Deciding whether or not to use methadone as a treatment for your opiate addiction is hardly a decision to be taken lightly, and there are some significant advantages and disadvantages associated with this course of treatment, however, it is important that when evaluating your options you make your decisions based on fact and evidence, and not on myth and distorted truth.
Methadone, for a number of reasons, remains a controversial medication and a lot of what is popularly known about the medication has little basis in fact. Here are 8 things people commonly say about methadone…that just aren’t true.
8 Methadone Myths Exposed
1. Methadone Rots Your Bones
Nope, methadone does nothing to the bones. People who are on an insufficient dose of methadone, however, may experience a dull ache in the bones which is actually a symptom of opiate withdrawal. If your bones hurt, then talk to your doctor about adjusting your daily dosage.1
Although some people may say that methadone leaches calcium from your bones this has never been demonstrated in any clinical study- and there have been a lot of clinical studies done on methadone - the more likely reason that people on methadone sometimes experience low calcium levels is a diet low in calcium in the years prior to beginning to use methadone.

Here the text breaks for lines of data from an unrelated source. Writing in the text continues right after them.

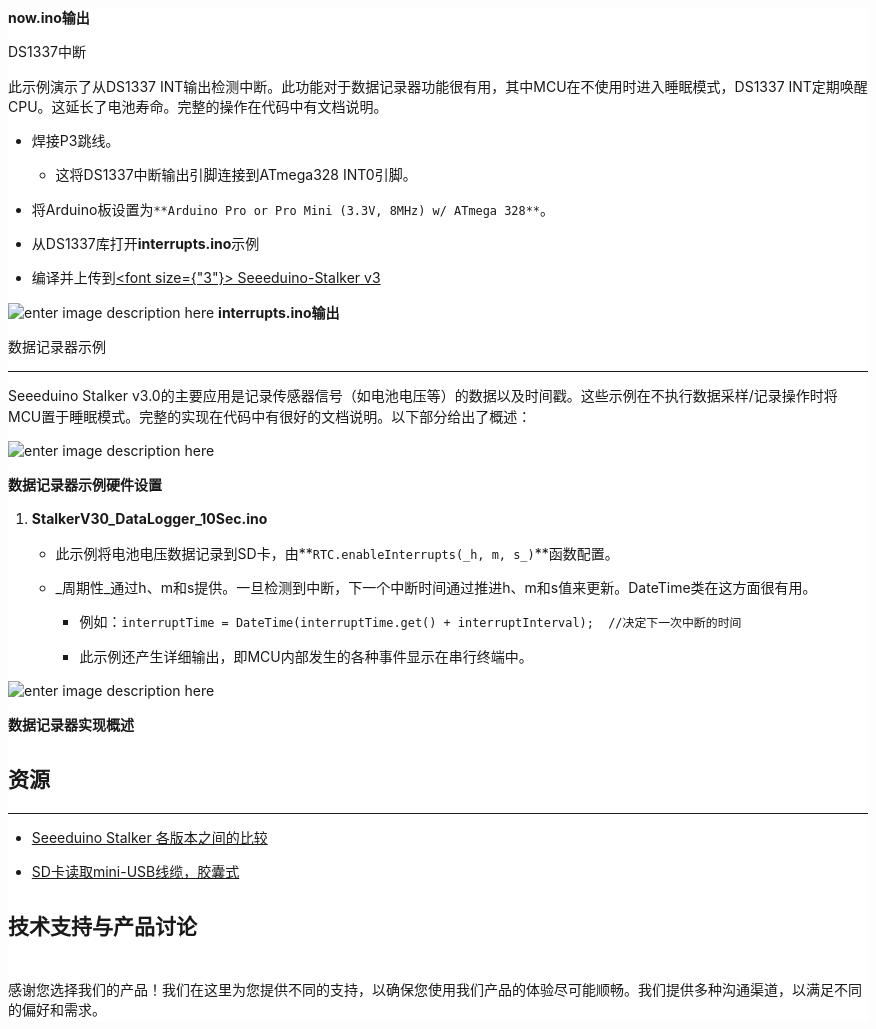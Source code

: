 **now.ino输出**

DS1337中断

此示例演示了从DS1337 INT输出检测中断。此功能对于数据记录器功能很有用，其中MCU在不使用时进入睡眠模式，DS1337 INT定期唤醒CPU。这延长了电池寿命。完整的操作在代码中有文档说明。

* 焊接P3跳线。

  * 这将DS1337中断输出引脚连接到ATmega328 INT0引脚。

* 将Arduino板设置为`**Arduino Pro or Pro Mini (3.3V, 8MHz) w/ ATmega 328**`。

* 从DS1337库打开**interrupts.ino**示例

* 编译并上传到<a href="/cn/Seeeduino-Stalker_v3" ><span><font size={"3"}> Seeeduino-Stalker v3 </font></span></a>

![enter image description here](https://files.seeedstudio.com/wiki/Seeeduino_Stalker_V3-Waterproof_Solar_Kit/img/Seeeduino_Stalker_v3_interrupt.png)
**interrupts.ino输出**

数据记录器示例

* * *

Seeeduino Stalker v3.0的主要应用是记录传感器信号（如电池电压等）的数据以及时间戳。这些示例在不执行数据采样/记录操作时将MCU置于睡眠模式。完整的实现在代码中有很好的文档说明。以下部分给出了概述：

![enter image description here](https://files.seeedstudio.com/wiki/Seeeduino_Stalker_V3-Waterproof_Solar_Kit/img/Seeeduino_Stalker_v3_SolarPanel.jpg)

**数据记录器示例硬件设置**

1. **StalkerV30_DataLogger_10Sec.ino**

    * 此示例将电池电压数据记录到SD卡，由**`RTC.enableInterrupts(_h, m, s_)`**函数配置。
    * _周期性_通过h、m和s提供。一旦检测到中断，下一个中断时间通过推进h、m和s值来更新。DateTime类在这方面很有用。

        * 例如：`interruptTime = DateTime(interruptTime.get() + interruptInterval);  //决定下一次中断的时间`

        * 此示例还产生详细输出，即MCU内部发生的各种事件显示在串行终端中。

![enter image description here](https://files.seeedstudio.com/wiki/Seeeduino_Stalker_V3-Waterproof_Solar_Kit/img/Stalker_v3.0_datalogger_flowchart.png)

**数据记录器实现概述**

## 资源

---

* [Seeeduino Stalker 各版本之间的比较](https://wiki.seeedstudio.com/cn/Seeeduino_Stalker#Comparison_between_various_versions_of_Seeeduino_Stalker)

* [SD卡读取mini-USB线缆，胶囊式](https://www.seeedstudio.com/sd-card-reading-miniusb-cable-in-a-capsule-p-575.html?cPath=77)

## 技术支持与产品讨论

   <br />
感谢您选择我们的产品！我们在这里为您提供不同的支持，以确保您使用我们产品的体验尽可能顺畅。我们提供多种沟通渠道，以满足不同的偏好和需求。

2. Methadone Rots Your Teeth
This isn’t true, although there’s a reason why people believe this to be so. Methadone, like most opiates and many other medications, can cause dry mouth, and since saliva protects against dental decay, this can increase a person’s risk of cavities and gum disease.
This is easily managed, however, through attention to dental hygiene, such as regular brushing and flossing and visits to the dentist; and through drinking water regularly or chewing sugar free gum to relieve dry mouth.2
Heroin users and other opiate abusers may also begin a period of methadone treatment after a prolonged period of dental neglect that becomes more obvious once no longer masked by the analgesic effects of high doses of heroin or other opiates of abuse.
3. Methadone Affects Your Memory/Makes You Dumber
You may not be so sharp on an overly high dose of methadone (as you wouldn’t on an excessive dose of any opiate) but an accurate stabilization dose should have no impact on your memory or intelligence.
Longitudinal intelligence test studies on methadone users show that chronic use of the medication results in no intelligence declines.3
4. Methadone Lowers Immune Function
Actually, methadone is about the only opiate that doesn’t negatively affect immune function. Additionally, once stabilized on methadone and no longer engaged in compulsive daily drug seeking/taking, you are far more likely to eat well and take care of your physical and mental health than you were when still abusing opiates.
There’s just no contest here – once stabilized on methadone your overall level of health and your ability to resist illness should improve substantially.
5. Methadone Is Worse for You than Heroin
Methadone is a non toxic medication and studies have shown that people can use methadone as a maintenance treatment for addiction for decades while showing no significant adverse consequences from that use. Methadone, like any opiate, can be dangerous if used at higher than recommended dosages.
Heroin, as it is sold on the street is never 100% pure. So people using heroin expose themselves to a random mix of different cutting agents on a daily basis, and the health consequences from the injection or ingestion of these different cutting agents can be severe. There is no doubt that heroin use is more harmful to the body than methadone.
6. Methadone Causes Weight Gain
Although people commonly complain about gaining weight once on methadone there is nothing in the medication that would cause this to happen. In fact, in one study of methadone maintenance patients, although 10 % of people complained of weight gain after starting on methadone, another 5% of people complained of weight loss after starting the medication!
Researchers think that some people gain weight after using methadone as a side effect of other medications, such as anti depressants which may be prescribed concurrently, or simply as a function of eating better/having an appetite return once no longer abusing opiates.
7. You’re Still an Addict on Methadone…You’re Just Addicted to Methadone Now
Addiction is characterized by things like drug cravings, compulsive use and an inability to control how much and how often you use. Once stabilized on methadone you experience none of these hallmarks of addiction.
Stabilized on methadone you are medication dependent and you need to take your medication daily to avoid adverse symptoms, just as a diabetic or a person with high blood pressure needs medication daily. Once stabilized on methadone you are no longer an opiate addict, just a person dependent on medication.
8. Lower Doses of Methadone Are Better
While some clinics may put a low cap on maximum daily dosages, the research clearly demonstrates that people on higher daily dosages of methadone are more likely to avoid relapse, avoid fatal heroin overdoses and have better psychosocial outcomes.4
How much methadone a person needs each day is a very individualized matter, but there is very little benefit in getting a daily dosage that is insufficient to stave off drug cravings and withdrawal symptoms.